Though GS’ 2015 revenues were 14% less than in 2010, risk-weighted assets increased by 22%, and headcount was up 3%. The firm is known for its profitability and high compensation, but its compensation ratio in 2015 had shrunk to 38%, well below the Wall Street historical norm of 50%. In 2015, however, GS reported ROE of only 7.4%; it was 11.4% in 2010.
GS’s most visible adaptation over the past five years is the reduction of its trading related businesses (Institutional Services, and Lending and Investment) to a combined 61% of net revenues from 75%, and in increasing its global reach. Fees from investment banking and investment management rose to 39% of net revenues from 25%, and more than 50% of the firm’s pre-tax earnings were from non-US sources in 2015.

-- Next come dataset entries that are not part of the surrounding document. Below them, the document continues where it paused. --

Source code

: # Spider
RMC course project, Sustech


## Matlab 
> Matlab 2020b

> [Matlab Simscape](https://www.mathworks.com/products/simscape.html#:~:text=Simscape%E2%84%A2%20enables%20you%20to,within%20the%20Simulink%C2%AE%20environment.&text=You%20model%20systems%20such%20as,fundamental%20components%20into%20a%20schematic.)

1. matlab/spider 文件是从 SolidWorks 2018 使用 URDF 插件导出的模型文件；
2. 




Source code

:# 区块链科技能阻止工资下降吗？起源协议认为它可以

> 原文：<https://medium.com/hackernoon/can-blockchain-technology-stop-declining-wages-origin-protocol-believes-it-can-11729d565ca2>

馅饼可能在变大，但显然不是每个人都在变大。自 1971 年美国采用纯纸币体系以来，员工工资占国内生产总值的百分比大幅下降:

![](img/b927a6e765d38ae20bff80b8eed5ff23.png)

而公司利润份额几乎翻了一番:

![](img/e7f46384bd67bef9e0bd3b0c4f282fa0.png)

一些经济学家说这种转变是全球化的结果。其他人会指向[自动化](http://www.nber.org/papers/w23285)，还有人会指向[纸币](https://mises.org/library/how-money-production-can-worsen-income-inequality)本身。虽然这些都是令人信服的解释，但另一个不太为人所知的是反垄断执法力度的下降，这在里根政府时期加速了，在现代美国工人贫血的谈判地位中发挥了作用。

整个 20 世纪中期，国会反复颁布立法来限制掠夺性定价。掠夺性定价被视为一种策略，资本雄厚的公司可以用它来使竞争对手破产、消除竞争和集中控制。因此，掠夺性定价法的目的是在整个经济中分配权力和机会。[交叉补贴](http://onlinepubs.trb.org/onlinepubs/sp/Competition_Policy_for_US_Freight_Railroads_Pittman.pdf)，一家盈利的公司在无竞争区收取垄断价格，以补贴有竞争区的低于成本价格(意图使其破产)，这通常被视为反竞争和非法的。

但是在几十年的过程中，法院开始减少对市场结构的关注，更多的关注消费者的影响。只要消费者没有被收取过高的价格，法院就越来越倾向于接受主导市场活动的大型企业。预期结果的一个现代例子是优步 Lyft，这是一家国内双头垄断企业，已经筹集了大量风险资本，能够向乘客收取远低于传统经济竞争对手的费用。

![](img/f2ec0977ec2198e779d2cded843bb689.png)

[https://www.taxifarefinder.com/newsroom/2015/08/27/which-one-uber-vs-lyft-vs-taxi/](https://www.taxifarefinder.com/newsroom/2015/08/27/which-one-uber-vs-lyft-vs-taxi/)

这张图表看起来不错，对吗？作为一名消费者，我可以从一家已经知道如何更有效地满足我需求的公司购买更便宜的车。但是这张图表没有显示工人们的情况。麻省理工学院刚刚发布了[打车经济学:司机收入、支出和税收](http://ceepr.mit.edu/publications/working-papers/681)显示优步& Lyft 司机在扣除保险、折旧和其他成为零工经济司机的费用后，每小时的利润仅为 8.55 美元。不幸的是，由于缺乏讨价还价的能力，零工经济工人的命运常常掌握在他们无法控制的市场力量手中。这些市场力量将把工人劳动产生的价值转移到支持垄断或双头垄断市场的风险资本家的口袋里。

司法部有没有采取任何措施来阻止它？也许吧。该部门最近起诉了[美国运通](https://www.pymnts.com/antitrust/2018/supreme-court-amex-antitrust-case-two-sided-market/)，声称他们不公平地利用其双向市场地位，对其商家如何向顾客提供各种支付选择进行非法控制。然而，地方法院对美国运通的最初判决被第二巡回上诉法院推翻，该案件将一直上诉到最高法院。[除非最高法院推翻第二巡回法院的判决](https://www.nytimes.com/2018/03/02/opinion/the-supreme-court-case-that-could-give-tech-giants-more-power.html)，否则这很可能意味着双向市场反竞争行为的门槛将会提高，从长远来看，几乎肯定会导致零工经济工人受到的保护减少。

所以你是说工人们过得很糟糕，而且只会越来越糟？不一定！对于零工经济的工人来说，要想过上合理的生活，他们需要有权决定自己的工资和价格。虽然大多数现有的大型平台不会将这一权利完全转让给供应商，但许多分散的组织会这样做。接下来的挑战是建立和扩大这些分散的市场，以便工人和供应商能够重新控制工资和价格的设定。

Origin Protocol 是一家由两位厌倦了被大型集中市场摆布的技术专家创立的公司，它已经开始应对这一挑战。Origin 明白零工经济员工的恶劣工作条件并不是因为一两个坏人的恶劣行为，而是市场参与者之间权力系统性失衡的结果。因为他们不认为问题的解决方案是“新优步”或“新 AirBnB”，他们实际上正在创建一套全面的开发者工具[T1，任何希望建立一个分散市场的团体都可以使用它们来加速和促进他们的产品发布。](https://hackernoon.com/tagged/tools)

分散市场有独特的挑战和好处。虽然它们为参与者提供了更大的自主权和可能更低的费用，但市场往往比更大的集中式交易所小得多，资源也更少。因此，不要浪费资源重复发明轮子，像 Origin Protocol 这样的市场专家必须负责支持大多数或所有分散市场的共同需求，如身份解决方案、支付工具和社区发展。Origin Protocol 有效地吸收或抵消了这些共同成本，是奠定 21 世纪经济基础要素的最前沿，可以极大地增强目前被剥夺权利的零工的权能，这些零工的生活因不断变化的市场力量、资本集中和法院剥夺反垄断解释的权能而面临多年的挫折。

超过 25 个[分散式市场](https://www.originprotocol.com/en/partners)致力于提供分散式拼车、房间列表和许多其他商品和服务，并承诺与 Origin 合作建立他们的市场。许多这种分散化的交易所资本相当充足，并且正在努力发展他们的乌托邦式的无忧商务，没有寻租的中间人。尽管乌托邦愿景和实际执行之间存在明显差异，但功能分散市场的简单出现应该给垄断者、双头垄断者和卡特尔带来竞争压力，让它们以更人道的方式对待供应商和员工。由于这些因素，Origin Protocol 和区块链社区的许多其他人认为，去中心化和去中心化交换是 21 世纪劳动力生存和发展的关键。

GS prides itself in having transitioned into an information technology company (25% of its workforce). It relies on new technologies to enable it to “optimize” the firm’s balance sheet, manage risk, cope with all the new compliance and reporting requirements, and to capture the benefits of the on-line banking business it recently acquired from GE Capital.
GS also is proud of its unique, post-partnership culture in which a few hundred “Partner-Managing Directors” are paid based on how the whole firm performs, and another 2,000 or so Managing Directors who are rewarded for being culture carriers and enforcers throughout the various operational units of the firm.
However, for all their success in adapting to the future, both JPM and GS are lagging well behind where they want to be in terms of shareholder returns. Though JPM’s market capitalization is 39% greater now than in 2010, it is still $23 billion less than Wells Fargo’s, which is 30% smaller in terms of assets. JPM now trades at 104% of book value (WFC is at 150%), and in December 2015 had a ROE only 0.10% greater than its cost of equity capital (WFC’s was 5.70% greater).
GS has also done better than most, but not as well as JPM. Its present market capitalization is 20% less than in 2010, its stock price is now 92% of book value and its net return on equity after capital cost was -1.80% in December 2015.
Darwin never said it was easy. Adaptation to radically different environments takes time and is painful and uncertain. But someone has to emerge as the fittest, and capture the benefits of survival. JPM and GS are betting it will be them.